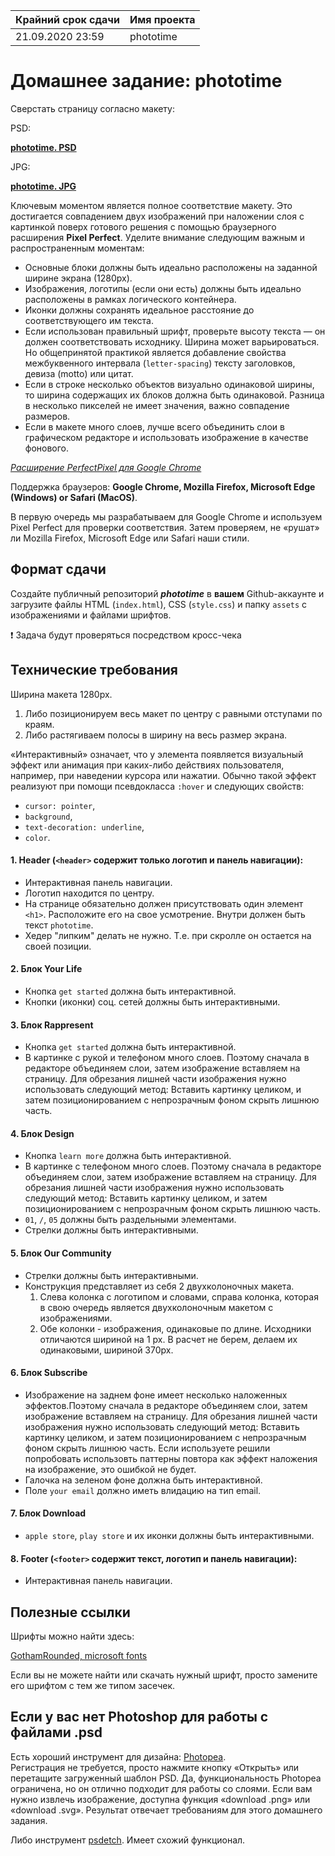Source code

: | Крайний срок сдачи | Имя проекта |
|--------------------|-------------|
| 21.09.2020 23:59 | phototime |


# Домашнее задание: phototime

Сверстать страницу согласно макету:

PSD:

**[phototime. PSD](https://github.com/rolling-scopes-school/tasks/blob/master/tasks/markups/level-1/phototime/phototime.psd)**

JPG:

**[phototime. JPG](https://github.com/rolling-scopes-school/tasks/blob/master/tasks/markups/level-1/phototime/phototime.jpg)**

Ключевым моментом является полное соответствие макету. Это достигается совпадением двух изображений при наложении слоя с картинкой поверх готового решения с помощью браузерного расширения **Pixel Perfect**. Уделите внимание следующим важным и распространенным моментам:

- Основные блоки должны быть идеально расположены на заданной ширине экрана (1280px).
- Изображения, логотипы (если они есть) должны быть идеально расположены в рамках логического контейнера.
- Иконки должны сохранять идеальное расстояние до соответствующего им текста.
- Если использован правильный шрифт, проверьте высоту текста — он должен соответствовать исходнику. Ширина может варьироваться. Но общепринятой практикой является добавление свойства межбуквенного интервала (`letter-spacing`) тексту заголовков, девиза (motto) или цитат.
- Если в строке несколько объектов визуально одинаковой ширины, то ширина содержащих их блоков должна быть одинаковой. Разница в несколько пикселей не имеет значения, важно совпадение размеров.
- Если в макете много слоев, лучше всего объединить слои в графическом редакторе и использовать изображение в качестве фонового.

*[Расширение PerfectPixel для Google Chrome](https://chrome.google.com/webstore/detail/perfectpixel-by-welldonec/dkaagdgjmgdmbnecmcefdhjekcoceebi?hl=en)*

Поддержка браузеров: **Google Chrome, Mozilla Firefox, Microsoft Edge (Windows) or Safari (MacOS)**.

В первую очередь мы разрабатываем для Google Chrome и используем Pixel Perfect для проверки соответствия. Затем проверяем, не «рушат» ли Mozilla Firefox, Microsoft Edge или Safari наши стили.


## Формат сдачи

Создайте публичный репозиторий ***phototime*** в **вашем** Github-аккаунте и загрузите файлы HTML (`index.html`), CSS (`style.css`) и папку `assets` с изображениями и файлами шрифтов.

❗ Задача будут проверяться посредством кросс-чека


## Технические требования

Ширина макета 1280px.
1. Либо позиционируем весь макет по центру с равными отступами по краям.
2. Либо растягиваем полосы в ширину на весь размер экрана. 

«Интерактивный» означает, что у элемента появляется визуальный эффект или анимация при каких-либо действиях пользователя, например, при наведении курсора или нажатии. Обычно такой эффект реализуют при помощи псевдокласса `:hover` и следующих свойств:
- `cursor: pointer`,
- `background`,
- `text-decoration: underline`,
- `color`.


#### 1. **Header** (`<header>` содержит только логотип и панель навигации):
- Интерактивная панель навигации.
- Логотип находится по центру.
- На странице обязательно должен присутствовать один элемент `<h1>`. Расположите его на свое усмотрение. Внутри должен быть текст `phototime`.
- Хедер "липким" делать не нужно. Т.е. при скролле он остается на своей позиции.


#### 2. Блок **Your Life**
- Кнопка `get started` должна быть интерактивной.
- Кнопки (иконки) соц. сетей должны быть интерактивными.


#### 3. Блок **Rappresent**
- Кнопка `get started` должна быть интерактивной.
- В картинке с рукой и телефоном много слоев. Поэтому сначала в редакторе объединяем слои, затем изображение вставляем на страницу. Для обрезания лишней части изображения нужно использовать следующий метод: Вставить картинку целиком, и затем позиционированием с непрозрачным фоном скрыть лишнюю часть.
  
  
#### 4. Блок **Design**
- Кнопка `learn more` должна быть интерактивной.
- В картинке с телефоном много слоев. Поэтому сначала в редакторе объединяем слои, затем изображение вставляем на страницу. Для обрезания лишней части изображения нужно использовать следующий метод: Вставить картинку целиком, и затем позиционированием с непрозрачным фоном скрыть лишнюю часть.
- `01`, `/`, `05` должны быть раздельными элементами.
- Стрелки должны быть интерактивными.


#### 5. Блок **Our Community**
- Стрелки должны быть интерактивными.
- Конструкция представляет из себя 2 двухколоночных макета.
  1. Слева колонка с логотипом и словами, справа колонка, которая в свою очередь является двухколоночным макетом с изображениями.
  2. Обе колонки - изображения, одинаковые по длине. Исходники отличаются шириной на 1 px. В расчет не берем, делаем их одинаковыми, шириной 370px.
  
  
#### 6. Блок **Subscribe**
- Изображение на заднем фоне имеет несколько наложенных эффектов.Поэтому сначала в редакторе объединяем слои, затем изображение вставляем на страницу. Для обрезания лишней части изображения нужно использовать следующий метод: Вставить картинку целиком, и затем позиционированием с непрозрачным фоном скрыть лишнюю часть. Если используете решили попробовать использовть паттерны повтора как эффект наложения на изображение, это ошибкой не будет.
- Галочка на зеленом фоне должна быть интерактивной.
- Поле `your email` должно иметь влидацию на тип email.


#### 7. Блок **Download**
- `apple store`, `play store` и их иконки должны быть интерактивными.


#### 8. **Footer** (`<footer>` содержит текст, логотип и панель навигации):
- Интерактивная панель навигации.


## Полезные ссылки

Шрифты можно найти здесь:

[GothamRounded, microsoft fonts](https://www.wfonts.com/font/gotham-rounded)

Если вы не можете найти или скачать нужный шрифт, просто замените его шрифтом с тем же типом засечек.


## Если у вас нет Photoshop для работы с файлами .psd

Есть хороший инструмент для дизайна: [Photopea](https://www.photopea.com/).  
Регистрация не требуется, просто нажмите кнопку «Открыть» или перетащите загруженный шаблон PSD. Да, функциональность Photopea ограничена, но он отлично подходит для работы со слоями.
Если вам нужно извлечь изображение, доступна функция «download .png» или «download .svg».
Результат отвечает требованиям для этого домашнего задания.

Либо инструмент [psdetch](https://psdetch.com/).
Имеет схожий функционал.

--------------------------------

- [WHAT THE TASK REQUIRES] Copy every line exactly, from the opening line of the entries down to the line holding "- Иконки должны", and keep the pictures out.

- [PROBLEM SOLUTION]
Source code

: | Крайний срок сдачи | Имя проекта |
|--------------------|-------------|
| 21.09.2020 23:59 | phototime |


# Домашнее задание: phototime

Сверстать страницу согласно макету:

PSD:

**[phototime. PSD](https://github.com/rolling-scopes-school/tasks/blob/master/tasks/markups/level-1/phototime/phototime.psd)**

JPG:

**[phototime. JPG](https://github.com/rolling-scopes-school/tasks/blob/master/tasks/markups/level-1/phototime/phototime.jpg)**

Ключевым моментом является полное соответствие макету. Это достигается совпадением двух изображений при наложении слоя с картинкой поверх готового решения с помощью браузерного расширения **Pixel Perfect**. Уделите внимание следующим важным и распространенным моментам:

- Основные блоки должны быть идеально расположены на заданной ширине экрана (1280px).
- Изображения, логотипы (если они есть) должны быть идеально расположены в рамках логического контейнера.
- Иконки должны сохранять идеальное расстояние до соответствующего им текста.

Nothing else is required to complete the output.